Rusya’nın Ukrayna’ya saldırması sonrasında İsveç ve Finlandiya’nın NATO’ya yakınlaşması sonrasında Türkiye ile Batı bloğu arasında yaşanan …
Rusya’nın Ukrayna’ya saldırması sonrasında İsveç ve Finlandiya’nın NATO’ya yakınlaşması sonrasında Türkiye ile Batı bloğu arasında yaşanan gerilim devam ederken bütün gözler Cumhurbaşkanı Recep Tayyip Erdoğan’ın Türkiye’ye iadesini istediği Kürt asıllı İsveçli siyasetçi Emine Kakabaveh’teydi.
“PKK YANDAŞLARI İSVEÇ’TE MECLİSE KADAR GİREBİLİYOR”
Cumhurbaşkanı Erdoğan, Kakabaveh’i kast ederek, “PKK yandaşları İsveç’te meclise kadar girebiliyor, orada konuşma yapıyor. Bizim NATO üyeliklerine evet dememiz mümkün değil” demişti.
“BEN TÜRK DEĞİLİM Kİ İADEMİ İSTİYORLAR”
Erdoğan’ın işaret ettiği ve son dönemde NATO krizinin kilit isimlerinden biri haline gelen İsveçli milletvekili Kakabaveh, konuya ilişkin ilk kez konuştu. Sözcü’de yer alan habere göre Kakabaveh, “Ben İran asıllı bir Kürt vatandaşıyım. Türk değilim. Türkiye ile bir bağlantım yok. Aynı zamanda Avrupa Parlamentosu’nda da görev yapıyorum” sözleriyle, Türkiye’den iadesinin istenemeyeceğini savundu.
ANDERSSON’UN İSTİFASINA ENGEL OLABİLECEK TEK VEKİL KAKABAVEH
7 Haziran’da ülkenin Adalet Bakanı Morgan Johansson için yapılacak güvensizlik oylamasında ret oyları çoğunlukta çıkarsa İsveç Başbakanı Magdalena Andersson istifa edeceğini açıklamış, istifasına engel olabilecek tek vekilin Kakabaveh olduğu açıklanmıştı. Adalet Bakanı’nın geçer oy alması için tek bir oy yeterken bağımsız olarak parlamentoda yer alan Kakabaveh’in oyu ile birlikte İsveç’te hükümet düşmekten kurtulabilir.

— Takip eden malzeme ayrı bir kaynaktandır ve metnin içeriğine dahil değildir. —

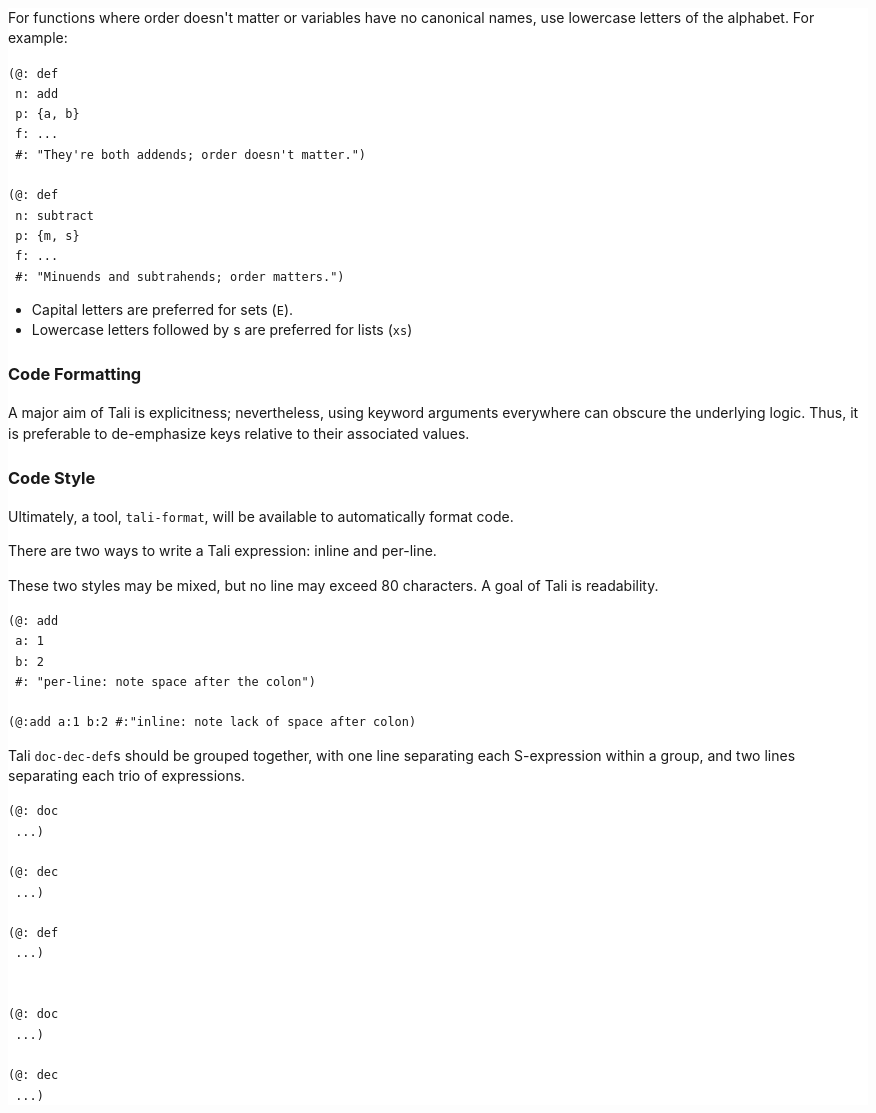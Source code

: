 For functions where order doesn't matter or variables
have no canonical names, use lowercase letters of the alphabet.
For example:

```
(@: def
 n: add
 p: {a, b}
 f: ...
 #: "They're both addends; order doesn't matter.")

(@: def
 n: subtract 
 p: {m, s}
 f: ...
 #: "Minuends and subtrahends; order matters.")
```

- Capital letters are preferred for sets (`E`).
- Lowercase letters followed by s are preferred for lists (`xs`)

### Code Formatting

A major aim of Tali is explicitness; nevertheless, using keyword
arguments everywhere can obscure the underlying logic. Thus, it
is preferable to de-emphasize keys relative to their associated
values.

### Code Style

Ultimately, a tool, `tali-format`, will be available to
automatically format code.

There are two ways to write a Tali expression: inline and per-line.

These two styles may be mixed, but no line may exceed 80
characters. A goal of Tali is readability.

```
(@: add
 a: 1
 b: 2
 #: "per-line: note space after the colon")

(@:add a:1 b:2 #:"inline: note lack of space after colon)
```

Tali `doc-dec-def`s should be grouped together, with one line
separating each S-expression within a group, and two lines
separating each trio of expressions. 

```
(@: doc
 ...)

(@: dec
 ...)

(@: def 
 ...)


(@: doc
 ...)

(@: dec
 ...)

```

ABD merkezli Bloomberg’de yer alan haberde ise Kakabaveh’in kabineye destek vermesi sözüne karşılık Andersson’un partisinin terör örgütü PKK’nın Suriye uzantısı PYD’ye daha fazla destek sözü aldığını da aktardı.
“ANLAŞMAMIZ NETLEŞİRSE GÜVENSİZLİK OYLAMASINA DESTEK VERMEYECEĞİM”
Konuyla ilgili bir açıklama yapan Kakabaveh, “Eğer anlaşmamız netleşirse ben bu güvensizlik oylamasına destek vermeyeceğim. Şu an hükümetten yanıt bekliyorum” dedi. Salı günü yapılacak oylamanın ülke siyasetinin yanı sıra uluslararası ilişkiler için de kritik bir öneme sahip olacağı belirtiliyor.